Content starts

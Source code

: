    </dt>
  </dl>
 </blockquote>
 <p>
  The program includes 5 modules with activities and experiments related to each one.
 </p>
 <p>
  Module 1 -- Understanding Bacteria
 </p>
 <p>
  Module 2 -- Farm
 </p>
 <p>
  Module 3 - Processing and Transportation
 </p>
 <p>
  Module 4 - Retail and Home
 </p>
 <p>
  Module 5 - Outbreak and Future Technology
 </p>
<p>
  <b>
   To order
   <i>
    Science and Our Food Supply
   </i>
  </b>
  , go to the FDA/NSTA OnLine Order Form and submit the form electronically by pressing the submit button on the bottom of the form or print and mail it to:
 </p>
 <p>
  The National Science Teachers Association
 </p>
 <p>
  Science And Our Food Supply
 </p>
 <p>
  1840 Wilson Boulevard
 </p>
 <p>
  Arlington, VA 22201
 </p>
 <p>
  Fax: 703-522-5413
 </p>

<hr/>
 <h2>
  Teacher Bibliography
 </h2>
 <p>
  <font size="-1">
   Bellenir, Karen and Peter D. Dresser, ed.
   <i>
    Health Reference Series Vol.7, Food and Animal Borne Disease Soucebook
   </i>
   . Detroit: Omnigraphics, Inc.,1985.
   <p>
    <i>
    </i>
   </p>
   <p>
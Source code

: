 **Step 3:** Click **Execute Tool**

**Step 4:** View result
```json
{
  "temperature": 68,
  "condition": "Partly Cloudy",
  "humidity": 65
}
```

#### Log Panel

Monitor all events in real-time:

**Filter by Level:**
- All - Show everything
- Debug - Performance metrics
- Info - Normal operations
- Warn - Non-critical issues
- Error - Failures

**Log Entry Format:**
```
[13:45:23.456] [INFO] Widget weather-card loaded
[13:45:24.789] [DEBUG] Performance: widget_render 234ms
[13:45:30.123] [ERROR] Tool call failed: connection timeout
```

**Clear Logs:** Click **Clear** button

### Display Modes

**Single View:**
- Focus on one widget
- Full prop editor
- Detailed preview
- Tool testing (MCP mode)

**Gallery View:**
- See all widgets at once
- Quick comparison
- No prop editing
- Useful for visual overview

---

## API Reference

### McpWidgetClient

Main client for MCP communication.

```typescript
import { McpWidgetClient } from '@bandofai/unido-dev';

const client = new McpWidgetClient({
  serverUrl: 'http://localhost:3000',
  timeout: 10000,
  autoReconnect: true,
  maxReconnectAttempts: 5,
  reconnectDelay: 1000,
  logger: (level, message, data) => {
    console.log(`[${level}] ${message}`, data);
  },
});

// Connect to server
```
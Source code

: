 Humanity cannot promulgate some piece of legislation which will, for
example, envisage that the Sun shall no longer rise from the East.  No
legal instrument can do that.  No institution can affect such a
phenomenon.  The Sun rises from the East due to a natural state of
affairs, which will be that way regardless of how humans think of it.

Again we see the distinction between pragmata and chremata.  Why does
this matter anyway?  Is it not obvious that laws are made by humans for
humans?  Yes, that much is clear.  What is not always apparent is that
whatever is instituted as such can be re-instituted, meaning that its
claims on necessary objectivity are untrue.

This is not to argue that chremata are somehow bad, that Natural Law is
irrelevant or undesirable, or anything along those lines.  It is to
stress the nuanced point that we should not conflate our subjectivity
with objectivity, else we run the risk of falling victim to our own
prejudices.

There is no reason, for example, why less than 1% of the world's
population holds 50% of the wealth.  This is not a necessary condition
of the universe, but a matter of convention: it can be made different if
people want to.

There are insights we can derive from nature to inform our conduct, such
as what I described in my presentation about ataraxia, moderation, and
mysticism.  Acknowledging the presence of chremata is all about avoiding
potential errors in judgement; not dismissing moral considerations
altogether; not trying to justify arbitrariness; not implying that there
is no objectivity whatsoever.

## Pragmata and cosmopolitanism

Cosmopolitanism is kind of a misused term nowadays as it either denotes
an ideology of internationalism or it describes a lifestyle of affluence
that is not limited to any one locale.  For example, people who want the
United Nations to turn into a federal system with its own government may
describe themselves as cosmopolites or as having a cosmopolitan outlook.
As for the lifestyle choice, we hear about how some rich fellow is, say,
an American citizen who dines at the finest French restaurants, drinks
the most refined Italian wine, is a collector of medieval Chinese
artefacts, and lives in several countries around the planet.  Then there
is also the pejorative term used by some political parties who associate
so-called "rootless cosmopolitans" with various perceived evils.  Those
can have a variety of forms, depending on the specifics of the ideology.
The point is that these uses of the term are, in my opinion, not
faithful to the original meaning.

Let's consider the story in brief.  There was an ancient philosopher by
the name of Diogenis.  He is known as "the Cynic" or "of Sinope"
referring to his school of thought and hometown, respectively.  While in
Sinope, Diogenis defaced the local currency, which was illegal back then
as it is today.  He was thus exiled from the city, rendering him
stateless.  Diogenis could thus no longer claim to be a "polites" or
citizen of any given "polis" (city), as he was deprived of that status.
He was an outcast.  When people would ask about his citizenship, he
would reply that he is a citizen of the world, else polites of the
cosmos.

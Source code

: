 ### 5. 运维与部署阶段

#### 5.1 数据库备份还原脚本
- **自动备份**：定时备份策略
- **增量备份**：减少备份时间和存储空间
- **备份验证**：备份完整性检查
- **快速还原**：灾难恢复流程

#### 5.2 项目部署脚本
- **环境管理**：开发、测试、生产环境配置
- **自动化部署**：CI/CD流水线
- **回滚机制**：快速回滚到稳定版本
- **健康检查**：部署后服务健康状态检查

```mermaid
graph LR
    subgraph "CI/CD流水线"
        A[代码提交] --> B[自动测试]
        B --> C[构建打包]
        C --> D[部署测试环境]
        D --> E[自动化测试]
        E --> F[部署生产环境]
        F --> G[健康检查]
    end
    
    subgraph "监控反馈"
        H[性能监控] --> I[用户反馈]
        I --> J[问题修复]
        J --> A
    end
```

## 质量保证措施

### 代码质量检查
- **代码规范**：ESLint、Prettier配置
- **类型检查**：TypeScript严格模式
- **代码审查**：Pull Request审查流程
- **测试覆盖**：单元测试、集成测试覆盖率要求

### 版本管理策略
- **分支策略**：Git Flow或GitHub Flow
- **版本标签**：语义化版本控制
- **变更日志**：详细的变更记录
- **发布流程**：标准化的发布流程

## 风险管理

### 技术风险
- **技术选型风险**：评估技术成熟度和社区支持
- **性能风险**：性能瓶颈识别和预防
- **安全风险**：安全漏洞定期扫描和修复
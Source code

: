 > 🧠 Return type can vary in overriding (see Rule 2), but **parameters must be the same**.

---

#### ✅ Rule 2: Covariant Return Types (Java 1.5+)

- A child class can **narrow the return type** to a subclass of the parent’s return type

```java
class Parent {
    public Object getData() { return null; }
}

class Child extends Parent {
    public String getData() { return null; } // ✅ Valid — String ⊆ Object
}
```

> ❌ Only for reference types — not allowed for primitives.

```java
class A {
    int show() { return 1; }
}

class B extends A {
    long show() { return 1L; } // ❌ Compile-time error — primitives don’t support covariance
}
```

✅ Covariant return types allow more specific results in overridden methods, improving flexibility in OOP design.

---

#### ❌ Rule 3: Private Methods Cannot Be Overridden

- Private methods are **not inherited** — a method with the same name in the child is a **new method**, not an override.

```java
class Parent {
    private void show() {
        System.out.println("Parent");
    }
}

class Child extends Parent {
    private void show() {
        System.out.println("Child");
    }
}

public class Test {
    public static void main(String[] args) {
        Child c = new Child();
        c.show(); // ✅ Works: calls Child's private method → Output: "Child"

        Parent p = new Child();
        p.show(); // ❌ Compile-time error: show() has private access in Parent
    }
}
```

Content ends

Exercise brief ▸
Transcribe the whole listing above exactly, leaving nothing out.

Expected answer ▸
Source code

:    </dt>
  </dl>
 </blockquote>
 <p>
  The program includes 5 modules with activities and experiments related to each one.
 </p>
 <p>
  Module 1 -- Understanding Bacteria
 </p>
 <p>
  Module 2 -- Farm
 </p>
 <p>
  Module 3 - Processing and Transportation
 </p>
 <p>
  Module 4 - Retail and Home
 </p>
 <p>
  Module 5 - Outbreak and Future Technology
 </p>
<p>
  <b>
   To order
   <i>
    Science and Our Food Supply
   </i>
  </b>
  , go to the FDA/NSTA OnLine Order Form and submit the form electronically by pressing the submit button on the bottom of the form or print and mail it to:
 </p>
 <p>
  The National Science Teachers Association
 </p>
 <p>
  Science And Our Food Supply
 </p>
 <p>
  1840 Wilson Boulevard
 </p>
 <p>
  Arlington, VA 22201
 </p>
 <p>
  Fax: 703-522-5413
 </p>

<hr/>
 <h2>
  Teacher Bibliography
 </h2>
 <p>
  <font size="-1">
   Bellenir, Karen and Peter D. Dresser, ed.
   <i>
    Health Reference Series Vol.7, Food and Animal Borne Disease Soucebook
   </i>
   . Detroit: Omnigraphics, Inc.,1985.
   <p>
    <i>
    </i>
   </p>
   <p>
Source code

: **Step 3:** Click **Execute Tool**

**Step 4:** View result
```json
{
  "temperature": 68,
  "condition": "Partly Cloudy",
  "humidity": 65
}
```

#### Log Panel

Monitor all events in real-time:

**Filter by Level:**
- All - Show everything
- Debug - Performance metrics
- Info - Normal operations
- Warn - Non-critical issues
- Error - Failures

**Log Entry Format:**
```
[13:45:23.456] [INFO] Widget weather-card loaded
[13:45:24.789] [DEBUG] Performance: widget_render 234ms
[13:45:30.123] [ERROR] Tool call failed: connection timeout
```

**Clear Logs:** Click **Clear** button

### Display Modes

**Single View:**
- Focus on one widget
- Full prop editor
- Detailed preview
- Tool testing (MCP mode)

**Gallery View:**
- See all widgets at once
- Quick comparison
- No prop editing
- Useful for visual overview

---

## API Reference

### McpWidgetClient

Main client for MCP communication.

```typescript
import { McpWidgetClient } from '@bandofai/unido-dev';

const client = new McpWidgetClient({
  serverUrl: 'http://localhost:3000',
  timeout: 10000,
  autoReconnect: true,
  maxReconnectAttempts: 5,
  reconnectDelay: 1000,
  logger: (level, message, data) => {
    console.log(`[${level}] ${message}`, data);
  },
});

// Connect to server
```
Source code

: Humanity cannot promulgate some piece of legislation which will, for
example, envisage that the Sun shall no longer rise from the East.  No
legal instrument can do that.  No institution can affect such a
phenomenon.  The Sun rises from the East due to a natural state of
affairs, which will be that way regardless of how humans think of it.

Again we see the distinction between pragmata and chremata.  Why does
this matter anyway?  Is it not obvious that laws are made by humans for
humans?  Yes, that much is clear.  What is not always apparent is that
whatever is instituted as such can be re-instituted, meaning that its
claims on necessary objectivity are untrue.

This is not to argue that chremata are somehow bad, that Natural Law is
irrelevant or undesirable, or anything along those lines.  It is to
stress the nuanced point that we should not conflate our subjectivity
with objectivity, else we run the risk of falling victim to our own
prejudices.

There is no reason, for example, why less than 1% of the world's
population holds 50% of the wealth.  This is not a necessary condition
of the universe, but a matter of convention: it can be made different if
people want to.

There are insights we can derive from nature to inform our conduct, such
as what I described in my presentation about ataraxia, moderation, and
mysticism.  Acknowledging the presence of chremata is all about avoiding
potential errors in judgement; not dismissing moral considerations
altogether; not trying to justify arbitrariness; not implying that there
is no objectivity whatsoever.

## Pragmata and cosmopolitanism

Cosmopolitanism is kind of a misused term nowadays as it either denotes
an ideology of internationalism or it describes a lifestyle of affluence
that is not limited to any one locale.  For example, people who want the
United Nations to turn into a federal system with its own government may
describe themselves as cosmopolites or as having a cosmopolitan outlook.
As for the lifestyle choice, we hear about how some rich fellow is, say,
an American citizen who dines at the finest French restaurants, drinks
the most refined Italian wine, is a collector of medieval Chinese
artefacts, and lives in several countries around the planet.  Then there
is also the pejorative term used by some political parties who associate
so-called "rootless cosmopolitans" with various perceived evils.  Those
can have a variety of forms, depending on the specifics of the ideology.
The point is that these uses of the term are, in my opinion, not
faithful to the original meaning.

Let's consider the story in brief.  There was an ancient philosopher by
the name of Diogenis.  He is known as "the Cynic" or "of Sinope"
referring to his school of thought and hometown, respectively.  While in
Sinope, Diogenis defaced the local currency, which was illegal back then
as it is today.  He was thus exiled from the city, rendering him
stateless.  Diogenis could thus no longer claim to be a "polites" or
citizen of any given "polis" (city), as he was deprived of that status.
He was an outcast.  When people would ask about his citizenship, he
would reply that he is a citizen of the world, else polites of the
cosmos.

Source code

: ### 5. 运维与部署阶段

#### 5.1 数据库备份还原脚本
- **自动备份**：定时备份策略
- **增量备份**：减少备份时间和存储空间
- **备份验证**：备份完整性检查
- **快速还原**：灾难恢复流程

#### 5.2 项目部署脚本
- **环境管理**：开发、测试、生产环境配置
- **自动化部署**：CI/CD流水线
- **回滚机制**：快速回滚到稳定版本
- **健康检查**：部署后服务健康状态检查

```mermaid
graph LR
    subgraph "CI/CD流水线"
        A[代码提交] --> B[自动测试]
        B --> C[构建打包]
        C --> D[部署测试环境]
        D --> E[自动化测试]
        E --> F[部署生产环境]
        F --> G[健康检查]
    end
    
    subgraph "监控反馈"
        H[性能监控] --> I[用户反馈]
        I --> J[问题修复]
        J --> A
    end
```

## 质量保证措施

### 代码质量检查
- **代码规范**：ESLint、Prettier配置
- **类型检查**：TypeScript严格模式
- **代码审查**：Pull Request审查流程
- **测试覆盖**：单元测试、集成测试覆盖率要求

### 版本管理策略
- **分支策略**：Git Flow或GitHub Flow
- **版本标签**：语义化版本控制
- **变更日志**：详细的变更记录
- **发布流程**：标准化的发布流程

## 风险管理

### 技术风险
- **技术选型风险**：评估技术成熟度和社区支持
- **性能风险**：性能瓶颈识别和预防
- **安全风险**：安全漏洞定期扫描和修复
Source code

: > 🧠 Return type can vary in overriding (see Rule 2), but **parameters must be the same**.

---

#### ✅ Rule 2: Covariant Return Types (Java 1.5+)

- A child class can **narrow the return type** to a subclass of the parent’s return type

```java
class Parent {
    public Object getData() { return null; }
}

class Child extends Parent {
    public String getData() { return null; } // ✅ Valid — String ⊆ Object
}
```

> ❌ Only for reference types — not allowed for primitives.

```java
class A {
    int show() { return 1; }
}

class B extends A {
    long show() { return 1L; } // ❌ Compile-time error — primitives don’t support covariance
}
```

✅ Covariant return types allow more specific results in overridden methods, improving flexibility in OOP design.

---

#### ❌ Rule 3: Private Methods Cannot Be Overridden

- Private methods are **not inherited** — a method with the same name in the child is a **new method**, not an override.

```java
class Parent {
    private void show() {
        System.out.println("Parent");
    }
}

class Child extends Parent {
    private void show() {
        System.out.println("Child");
    }
}

public class Test {
    public static void main(String[] args) {
        Child c = new Child();
        c.show(); // ✅ Works: calls Child's private method → Output: "Child"

        Parent p = new Child();
        p.show(); // ❌ Compile-time error: show() has private access in Parent
    }
}
```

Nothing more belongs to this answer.